• [WORK TO BE COMPLETED]: From the line with "Let $q = 4$" through the line with "for $n$ rows.", repeat the entries verbatim, both end lines included, and add nothing.

• [EXTRACTED MATERIAL]:
..........
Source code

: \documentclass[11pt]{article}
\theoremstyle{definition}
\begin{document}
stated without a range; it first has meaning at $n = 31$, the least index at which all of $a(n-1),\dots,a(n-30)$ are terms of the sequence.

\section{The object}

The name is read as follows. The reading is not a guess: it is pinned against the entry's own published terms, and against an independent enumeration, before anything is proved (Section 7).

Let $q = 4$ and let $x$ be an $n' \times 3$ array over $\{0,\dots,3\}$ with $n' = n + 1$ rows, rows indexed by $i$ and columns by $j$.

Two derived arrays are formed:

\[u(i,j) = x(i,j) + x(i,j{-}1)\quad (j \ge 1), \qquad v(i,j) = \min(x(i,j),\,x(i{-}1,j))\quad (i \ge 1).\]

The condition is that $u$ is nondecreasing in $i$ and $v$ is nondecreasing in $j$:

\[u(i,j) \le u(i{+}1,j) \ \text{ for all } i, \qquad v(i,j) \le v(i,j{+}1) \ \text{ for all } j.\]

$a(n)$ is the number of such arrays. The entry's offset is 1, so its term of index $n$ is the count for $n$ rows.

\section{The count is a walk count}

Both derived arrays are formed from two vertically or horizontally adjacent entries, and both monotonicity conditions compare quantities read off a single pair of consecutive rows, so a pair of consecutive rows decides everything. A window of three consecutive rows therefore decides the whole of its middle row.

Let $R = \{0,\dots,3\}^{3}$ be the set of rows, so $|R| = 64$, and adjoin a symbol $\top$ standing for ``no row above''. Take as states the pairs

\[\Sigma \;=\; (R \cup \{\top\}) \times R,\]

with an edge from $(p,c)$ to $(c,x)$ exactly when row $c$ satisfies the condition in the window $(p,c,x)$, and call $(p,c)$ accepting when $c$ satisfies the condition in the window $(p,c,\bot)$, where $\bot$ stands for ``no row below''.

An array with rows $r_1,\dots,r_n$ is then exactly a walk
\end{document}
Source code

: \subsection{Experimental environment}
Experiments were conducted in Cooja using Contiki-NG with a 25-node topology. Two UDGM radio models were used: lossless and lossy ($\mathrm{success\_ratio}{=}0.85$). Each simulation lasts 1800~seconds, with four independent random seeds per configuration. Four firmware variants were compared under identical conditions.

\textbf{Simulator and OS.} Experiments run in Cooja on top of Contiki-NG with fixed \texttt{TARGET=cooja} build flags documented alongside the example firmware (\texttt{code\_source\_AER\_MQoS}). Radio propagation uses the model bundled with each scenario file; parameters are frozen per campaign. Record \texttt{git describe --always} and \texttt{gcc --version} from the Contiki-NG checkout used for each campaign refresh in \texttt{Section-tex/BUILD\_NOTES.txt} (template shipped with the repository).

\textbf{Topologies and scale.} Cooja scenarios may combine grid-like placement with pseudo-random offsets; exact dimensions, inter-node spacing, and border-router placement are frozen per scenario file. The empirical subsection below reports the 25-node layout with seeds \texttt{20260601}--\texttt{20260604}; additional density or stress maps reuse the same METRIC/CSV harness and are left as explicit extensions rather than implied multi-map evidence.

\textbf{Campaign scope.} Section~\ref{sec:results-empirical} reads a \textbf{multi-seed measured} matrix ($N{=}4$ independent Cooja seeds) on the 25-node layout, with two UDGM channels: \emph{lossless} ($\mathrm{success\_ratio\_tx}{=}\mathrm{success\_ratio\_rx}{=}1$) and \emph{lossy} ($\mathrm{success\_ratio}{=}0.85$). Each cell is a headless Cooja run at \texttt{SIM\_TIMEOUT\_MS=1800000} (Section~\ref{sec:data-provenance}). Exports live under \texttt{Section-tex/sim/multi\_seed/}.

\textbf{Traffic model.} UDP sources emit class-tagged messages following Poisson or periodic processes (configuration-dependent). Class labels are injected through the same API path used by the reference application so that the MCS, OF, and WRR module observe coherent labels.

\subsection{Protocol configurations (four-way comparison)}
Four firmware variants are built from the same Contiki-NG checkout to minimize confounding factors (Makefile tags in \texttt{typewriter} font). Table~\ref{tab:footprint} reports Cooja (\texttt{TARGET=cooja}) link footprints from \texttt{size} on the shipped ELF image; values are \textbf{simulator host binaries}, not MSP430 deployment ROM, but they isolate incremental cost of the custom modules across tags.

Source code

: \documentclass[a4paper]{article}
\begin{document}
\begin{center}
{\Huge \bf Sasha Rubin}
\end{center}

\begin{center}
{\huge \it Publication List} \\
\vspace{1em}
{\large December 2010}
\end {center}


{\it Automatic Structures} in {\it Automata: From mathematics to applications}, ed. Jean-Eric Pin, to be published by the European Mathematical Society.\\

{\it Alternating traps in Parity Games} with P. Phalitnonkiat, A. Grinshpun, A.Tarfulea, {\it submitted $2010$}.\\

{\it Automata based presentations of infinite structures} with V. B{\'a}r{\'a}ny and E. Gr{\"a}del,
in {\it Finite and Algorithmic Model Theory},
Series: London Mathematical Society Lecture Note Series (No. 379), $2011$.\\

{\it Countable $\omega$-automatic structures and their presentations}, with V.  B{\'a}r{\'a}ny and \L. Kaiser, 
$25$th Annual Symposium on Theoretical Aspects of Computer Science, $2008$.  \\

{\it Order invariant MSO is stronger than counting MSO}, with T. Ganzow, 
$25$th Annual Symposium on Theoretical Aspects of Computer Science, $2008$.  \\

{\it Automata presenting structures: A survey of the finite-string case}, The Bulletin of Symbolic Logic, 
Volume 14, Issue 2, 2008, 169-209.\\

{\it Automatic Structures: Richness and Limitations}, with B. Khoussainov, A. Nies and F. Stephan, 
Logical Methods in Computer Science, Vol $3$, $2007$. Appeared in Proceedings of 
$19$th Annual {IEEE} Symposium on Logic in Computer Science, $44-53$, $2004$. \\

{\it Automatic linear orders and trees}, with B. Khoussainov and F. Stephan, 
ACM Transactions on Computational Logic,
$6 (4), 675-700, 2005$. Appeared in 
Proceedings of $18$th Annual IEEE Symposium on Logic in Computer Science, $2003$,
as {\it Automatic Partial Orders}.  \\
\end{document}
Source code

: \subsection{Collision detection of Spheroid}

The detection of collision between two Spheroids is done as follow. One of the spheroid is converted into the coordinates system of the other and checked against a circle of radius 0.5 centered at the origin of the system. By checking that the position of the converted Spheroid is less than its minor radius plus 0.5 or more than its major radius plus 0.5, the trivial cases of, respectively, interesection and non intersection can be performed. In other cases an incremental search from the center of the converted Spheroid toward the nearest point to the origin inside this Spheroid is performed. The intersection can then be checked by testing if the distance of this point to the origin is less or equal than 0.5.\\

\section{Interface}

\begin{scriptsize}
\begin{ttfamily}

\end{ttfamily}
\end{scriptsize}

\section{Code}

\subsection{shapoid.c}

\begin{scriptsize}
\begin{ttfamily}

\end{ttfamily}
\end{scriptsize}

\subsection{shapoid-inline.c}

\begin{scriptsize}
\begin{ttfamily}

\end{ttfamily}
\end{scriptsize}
..........
• [RESULT OF THE TASK]:
Let $q = 4$ and let $x$ be an $n' \times 3$ array over $\{0,\dots,3\}$ with $n' = n + 1$ rows, rows indexed by $i$ and columns by $j$.

Two derived arrays are formed:

\[u(i,j) = x(i,j) + x(i,j{-}1)\quad (j \ge 1), \qquad v(i,j) = \min(x(i,j),\,x(i{-}1,j))\quad (i \ge 1).\]

The condition is that $u$ is nondecreasing in $i$ and $v$ is nondecreasing in $j$:

\[u(i,j) \le u(i{+}1,j) \ \text{ for all } i, \qquad v(i,j) \le v(i,j{+}1) \ \text{ for all } j.\]

$a(n)$ is the number of such arrays. The entry's offset is 1, so its term of index $n$ is the count for $n$ rows.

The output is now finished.